ARM64 Windows Support #31

hanseuljun · 2021-02-05T20:01:36Z

At gf256.h line 60-66, immintrin.h gets included if the build is based on MSVC and is AVX2 is supported. The issue here starts from immintrin.h not supporting build targets other than x86 or x64.

It is very understandable assuming Windows is for x86 and x64 machines, but unfortunately, there is already an ARM64 machine: Hololens 2... The fix I can think of using GF256_TARGET_MOBILE as a guard to not including immintrin.h, so including immintrin.h can be avoided by manually setting GF256_TARGET_MOBILE.

I will soon submit a pull request based on the above fix and let me know if you think there is a better solution.

catid · 2021-02-12T04:48:21Z

Nice fix thank you for contributing!

igorauad · 2021-02-15T17:53:11Z

Hi @hanseuljun , I'm currently looking at the intrinsics headers included at gf256.h. Just trying to understand, why is <immintrin.h> included if the build is based on MSVC? Shouldn't the condition be something like the one below:

#if defined(__AVX2__) && (!defined (_MSC_VER) || _MSC_VER >= 1900)

That is, if AVX2 is available with a compiler other than MSVC, include immintrin.h. Also, if the compiler is MSVC and the version is at least 1900, include immintrin.h.

If I understand correctly, the compiler would no set __AVX2__ for an ARM build target anyway, so we wouldn't need to check GF256_TARGET_MOBILE, as done in #32 . It seems that the || (defined (_MSC_VER) && _MSC_VER >= 1900) part on the condition was the real problem.
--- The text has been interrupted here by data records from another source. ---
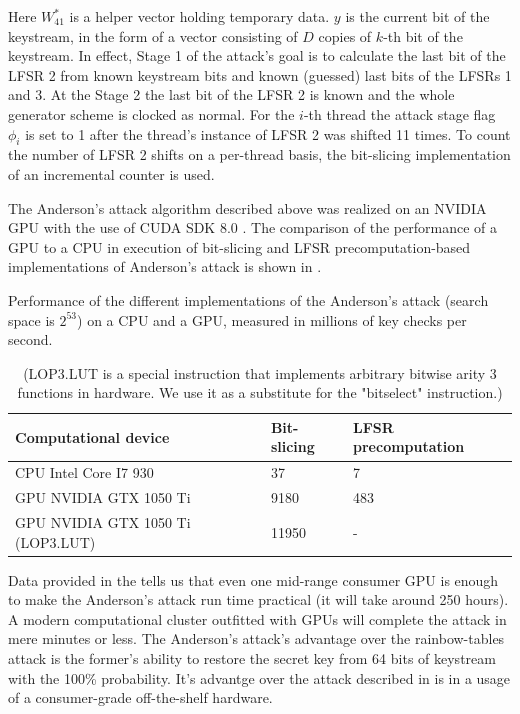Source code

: \documentclass[runningheads,a4paper]{llncs}[2015/06/24]
\begin{document}
Here $W^\ast_{41}$ is a helper vector holding temporary data. $y$ is the
current bit of the keystream, in the form of a vector consisting of $D$ copies
of $k$-th bit of the keystream. In effect, Stage 1 of the attack's goal is to
calculate the last bit of the LFSR 2 from known keystream bits and known
(guessed) last bits of the LFSRs 1 and 3. At the Stage 2 the last bit of the
LFSR 2 is known and the whole generator scheme is clocked as normal. For the
$i$-th thread the attack stage flag $\phi_i$ is set to 1 after the thread's
instance of LFSR 2 was shifted 11 times. To count the number of LFSR 2 shifts
on a per-thread basis, the bit-slicing implementation of an incremental counter
is used.

The Anderson's attack algorithm described above was realized on an NVIDIA GPU
with the use of CUDA SDK 8.0 \cite{CUDA}. The comparison of the performance of
a GPU to a CPU in execution of bit-slicing and LFSR precomputation-based
\cite{BSW} implementations of Anderson's attack is shown in
\cite{tab:gpuspeed}.


\begin{table} \caption{(LOP3.LUT is a special instruction that implements
	arbitrary bitwise arity 3 functions in hardware. We use it as a substitute
	for the "bitselect" instruction.)} 
	\label{tab:gpuspeed} Performance of the different implementations of the
	Anderson's attack (search space is $2^{53}$) on a CPU and a GPU, measured
	in millions of key checks per second.  
	\begin {center} 
	\begin{tabular} {| l | l | l |} \hline Computational device & Bit-slicing &
		LFSR precomputation \cite{BSW} \\ \hline CPU Intel Core I7 930 & 37 & 7
		\\ \hline GPU NVIDIA GTX 1050 Ti & 9180 & 483 \\ \hline GPU NVIDIA GTX
		1050 Ti (LOP3.LUT) & 11950 & - \\ \hline
	\end{tabular}
\end {center}
\end{table}

Data provided in the  tells us that even one mid-range
consumer GPU is enough to make the Anderson's attack run time practical (it
will take around 250 hours). A modern computational cluster outfitted with GPUs
will complete the attack in mere minutes or less. The Anderson's attack's
advantage over the rainbow-tables attack \cite{RAINBOW} is the former's ability
to restore the secret key from 64 bits of keystream with the 100\% probability.
It's advantge over the attack described in \cite{COPAC_1} is in a usage of a
consumer-grade off-the-shelf hardware.
\end{document}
However, I'm only starting to look at all of this. So please let me know if I'm missing something.

hanseuljun · 2021-02-15T22:02:23Z

@igorauad
What I found different in my build environment (MSVC), AVX2 was set even when the build target is ARM. I know this is weird given AVX2 is only for x86 CPUs but I'm just reporting what I have seen.

Let me know if this is not the typical behavior of MSVC or something different from your experience.
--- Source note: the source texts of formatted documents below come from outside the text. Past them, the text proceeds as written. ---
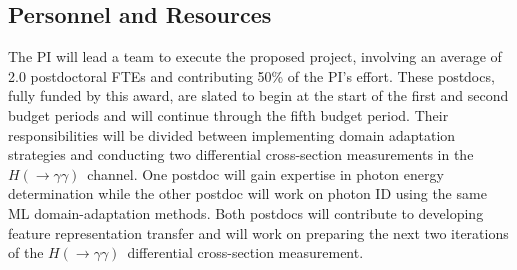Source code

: \documentclass[letter, USenglish, 11pt, subfigure]{article}
\newcommand{\hyy}{\ensuremath{H(\to\gamma\gamma)}}
\begin{document}
\subsection{Personnel and Resources}
\label{sec:personnel}
The PI will lead a team to execute the proposed project, involving an average of 2.0 postdoctoral FTEs and contributing 50\% of the PI's effort. These postdocs, fully funded by this award, are slated to begin at the start of the first and second budget periods and will continue through the fifth budget period. Their responsibilities will be divided between implementing domain adaptation strategies and conducting two differential cross-section measurements in the \hyy\ channel. One postdoc will gain expertise in photon energy determination while the other postdoc will work on photon ID using the same ML domain-adaptation methods. Both postdocs will contribute to developing feature representation transfer and will work on preparing the next two iterations of the \hyy\ differential cross-section measurement.
\end{document}

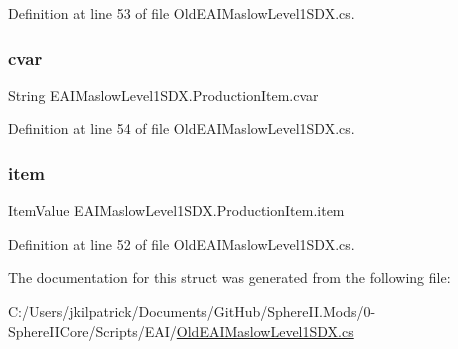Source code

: Definition at line 53 of file Old\+E\+A\+I\+Maslow\+Level1\+S\+D\+X.\+cs.

\mbox{\label{struct_e_a_i_maslow_level1_s_d_x_1_1_production_item_a7817855d908c8afe77891173c8419e0d}} 
\subsubsection{\texorpdfstring{cvar}{cvar}}
{\footnotesize\ttfamily String E\+A\+I\+Maslow\+Level1\+S\+D\+X.\+Production\+Item.\+cvar}



Definition at line 54 of file Old\+E\+A\+I\+Maslow\+Level1\+S\+D\+X.\+cs.

\mbox{\label{struct_e_a_i_maslow_level1_s_d_x_1_1_production_item_a60182809129a3797be97a599bcc8d7ca}} 
\subsubsection{\texorpdfstring{item}{item}}
{\footnotesize\ttfamily Item\+Value E\+A\+I\+Maslow\+Level1\+S\+D\+X.\+Production\+Item.\+item}



Definition at line 52 of file Old\+E\+A\+I\+Maslow\+Level1\+S\+D\+X.\+cs.



The documentation for this struct was generated from the following file\+:\begin{DoxyCompactItemize}
\item 
C\+:/\+Users/jkilpatrick/\+Documents/\+Git\+Hub/\+Sphere\+I\+I.\+Mods/0-\/\+Sphere\+I\+I\+Core/\+Scripts/\+E\+A\+I/\mbox{\hyperlink{_old_e_a_i_maslow_level1_s_d_x_8cs}{Old\+E\+A\+I\+Maslow\+Level1\+S\+D\+X.\+cs}}\end{DoxyCompactItemize}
igorauad · 2021-02-15T22:22:01Z

@igorauad
What I found different in my build environment (MSVC), AVX2 was set even when the build target is ARM. I know this is weird given AVX2 is only for x86 CPUs but I'm just reporting what I have seen.

Let me know if this is not the typical behavior of MSVC or something different from your experience.
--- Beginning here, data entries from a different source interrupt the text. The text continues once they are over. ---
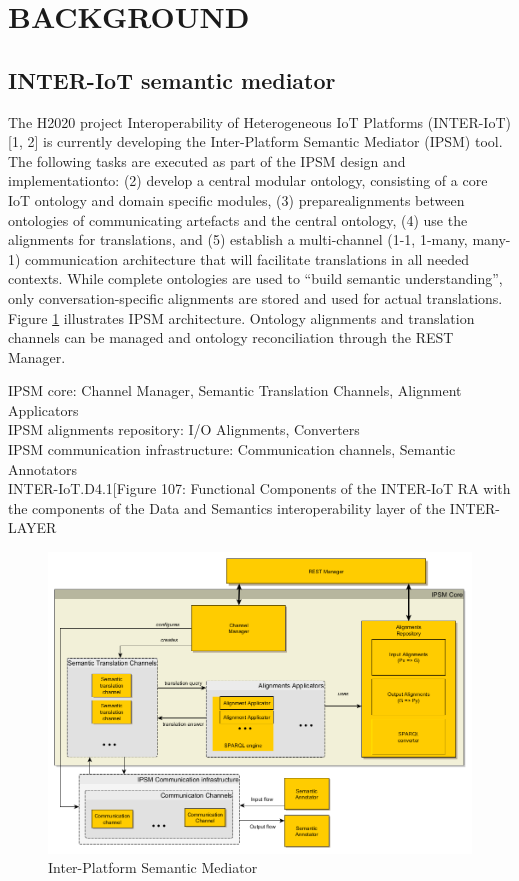 \documentclass{sig-alternate-05-2015}
\begin{document}
\section{BACKGROUND}

\subsection{INTER-IoT semantic mediator}
The H2020 project Interoperability of Heterogeneous IoT Platforms (INTER-IoT) [1, 2] is currently developing the  Inter-Platform Semantic Mediator (IPSM) tool. The following tasks are executed as part of the IPSM design and implementationto:  (2) develop a central modular ontology, consisting of a core IoT ontology and domain specific modules, (3) preparealignments between ontologies of communicating artefacts and the central ontology,  (4) use the alignments for translations, and (5) establish a multi-channel (1-1, 1-many, many-1) communication architecture that will facilitate translations in all needed contexts. While complete ontologies are used to “build semantic understanding”, only conversation-specific alignments are stored and used for actual translations. Figure \ref{fig:IPSM} illustrates IPSM architecture. Ontology alignments and translation channels can be managed and ontology reconciliation  through the REST Manager.

IPSM core: Channel Manager, Semantic Translation Channels, Alignment Applicators \\
IPSM alignments repository: I/O Alignments, Converters \\
IPSM communication infrastructure: Communication channels, Semantic Annotators \\

INTER-IoT.D4.1[Figure 107: Functional Components of the INTER-IoT RA with the components of the Data and Semantics interoperability layer of the INTER-LAYER\\

\begin{figure}[h!]
\centering
\includegraphics[scale=0.22]{IPSM}
\caption{Inter-Platform Semantic Mediator}
\label{fig:IPSM}
\end{figure}
\end{document}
Thanks, @hanseuljun That's interesting. I was only speculating. However, I've been testing with gcc only, not MSVC.

hanseuljun · 2021-02-15T22:22:58Z

@igorauad

Sorry I was taking time editing the above comment after actually looking at the code again. You are right! Sorry about spreading wrong information and causing confusion. Seems like the issue was assuming that all MSVC builds will target the x86 architecture in gf256.h, not MSVC incorrectly setting AVX2. Thanks for the correction!

igorauad · 2021-02-16T23:42:52Z

Nice, @hanseuljun Thanks for confirming the problem.

Btw, I'm experimenting with this modified version of gf256.h here: igorauad/gf256.h. What I'm trying to do is have LINUX_ARM and GF256_TARGET_MOBILE set automatically, instead of based on flags provided by the user during compilation. In the same direction, I changed the SSE3 stuff so that it is included automatically based on the __SSE3__ macro (just like how the AVX2 header is included if __AVX2__ is set). Lastly, it seems to me that SSE2 is strictly required when the build target is not a "mobile platform" (e.g., ARM), so I added a preprocessor verification for SSE2 in gf256.h. However, this is all subject to further investigation, as I need to understand the codebase better.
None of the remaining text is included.